■ TO DO ■
Look for the word "from" in the entries below, then copy every line that has it.

Dataset entries:
[Start of section]

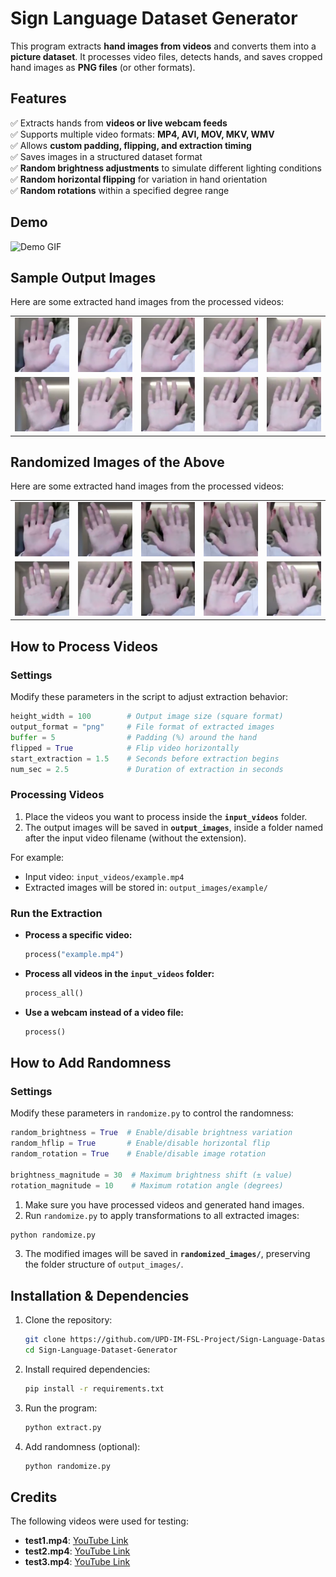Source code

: # **Sign Language Dataset Generator**

This program extracts **hand images from videos** and converts them into a **picture dataset**. It processes video files, detects hands, and saves cropped hand images as **PNG files** (or other formats).  

## **Features**  
✅ Extracts hands from **videos or live webcam feeds**  
✅ Supports multiple video formats: **MP4, AVI, MOV, MKV, WMV**  
✅ Allows **custom padding, flipping, and extraction timing**  
✅ Saves images in a structured dataset format \
✅ **Random brightness adjustments** to simulate different lighting conditions  
✅ **Random horizontal flipping** for variation in hand orientation  
✅ **Random rotations** within a specified degree range

## **Demo**  

![Demo GIF](demo.gif)  

## **Sample Output Images**  

Here are some extracted hand images from the processed videos:  

<table align="center">
  <tr>
    <td><img src="output_images/test1/0.png" width="100"></td>
    <td><img src="output_images/test1/3.png" width="100"></td>
    <td><img src="output_images/test1/5.png" width="100"></td>
    <td><img src="output_images/test1/7.png" width="100"></td>
    <td><img src="output_images/test1/8.png" width="100"></td>
  </tr>
  <tr>
    <td><img src="output_images/test1/10.png" width="100"></td>
    <td><img src="output_images/test1/15.png" width="100"></td>
    <td><img src="output_images/test1/20.png" width="100"></td>
    <td><img src="output_images/test1/23.png" width="100"></td>
    <td><img src="output_images/test1/30.png" width="100"></td>
  </tr>
</table>

## **Randomized Images of the Above**  

Here are some extracted hand images from the processed videos:  

<table align="center">
  <tr>
    <td><img src="randomized_images/test1/0.png" width="100"></td>
    <td><img src="randomized_images/test1/3.png" width="100"></td>
    <td><img src="randomized_images/test1/5.png" width="100"></td>
    <td><img src="randomized_images/test1/7.png" width="100"></td>
    <td><img src="randomized_images/test1/8.png" width="100"></td>
  </tr>
  <tr>
    <td><img src="randomized_images/test1/10.png" width="100"></td>
    <td><img src="randomized_images/test1/15.png" width="100"></td>
    <td><img src="randomized_images/test1/20.png" width="100"></td>
    <td><img src="randomized_images/test1/23.png" width="100"></td>
    <td><img src="randomized_images/test1/30.png" width="100"></td>
  </tr>
</table>


## **How to Process Videos**  

### **Settings**  

Modify these parameters in the script to adjust extraction behavior:  

```python
height_width = 100        # Output image size (square format)
output_format = "png"     # File format of extracted images
buffer = 5                # Padding (%) around the hand
flipped = True            # Flip video horizontally
start_extraction = 1.5    # Seconds before extraction begins
num_sec = 2.5             # Duration of extraction in seconds
```

### **Processing Videos**  
1. Place the videos you want to process inside the **`input_videos`** folder.  
2. The output images will be saved in **`output_images`**, inside a folder named after the input video filename (without the extension).  

For example:  
- Input video: `input_videos/example.mp4`  
- Extracted images will be stored in: `output_images/example/`  

### **Run the Extraction**  

- **Process a specific video:**  
  ```python
  process("example.mp4")
  ```
- **Process all videos in the `input_videos` folder:**  
  ```python
  process_all()
  ```
- **Use a webcam instead of a video file:**  
  ```python
  process()
  ```



## **How to Add Randomness** 
### **Settings**  

Modify these parameters in `randomize.py` to control the randomness:  

```python
random_brightness = True  # Enable/disable brightness variation
random_hflip = True       # Enable/disable horizontal flip
random_rotation = True    # Enable/disable image rotation

brightness_magnitude = 30  # Maximum brightness shift (± value)
rotation_magnitude = 10    # Maximum rotation angle (degrees)
```

  1. Make sure you have processed videos and generated hand images.  
  2. Run `randomize.py` to apply transformations to all extracted images:  

   ```sh
   python randomize.py
   ```  

  3. The modified images will be saved in **`randomized_images/`**, preserving the folder structure of `output_images/`.  

## **Installation & Dependencies**  

1. Clone the repository:  
   ```sh
   git clone https://github.com/UPD-IM-FSL-Project/Sign-Language-Dataset-Generator
   cd Sign-Language-Dataset-Generator
   ```
2. Install required dependencies:  
   ```sh
   pip install -r requirements.txt
   ```
3. Run the program:  
   ```sh
   python extract.py
   ```
3. Add randomness (optional):  
   ```sh
   python randomize.py
   ```

## **Credits**  
The following videos were used for testing:  
- **test1.mp4**: [YouTube Link](https://www.youtube.com/watch?v=xmMKH_R2HAE)  
- **test2.mp4**: [YouTube Link](https://www.youtube.com/watch?v=wihY-cSsoRg)  
- **test3.mp4**: [YouTube Link](https://www.youtube.com/watch?v=8OqOMV-f6hA)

[End of section]

■ SOLUTION ■
This program extracts **hand images from videos** and converts them into a **picture dataset**. It processes video files, detects hands, and saves cropped hand images as **PNG files** (or other formats).  
✅ Extracts hands from **videos or live webcam feeds**  
Here are some extracted hand images from the processed videos:  
Here are some extracted hand images from the processed videos:  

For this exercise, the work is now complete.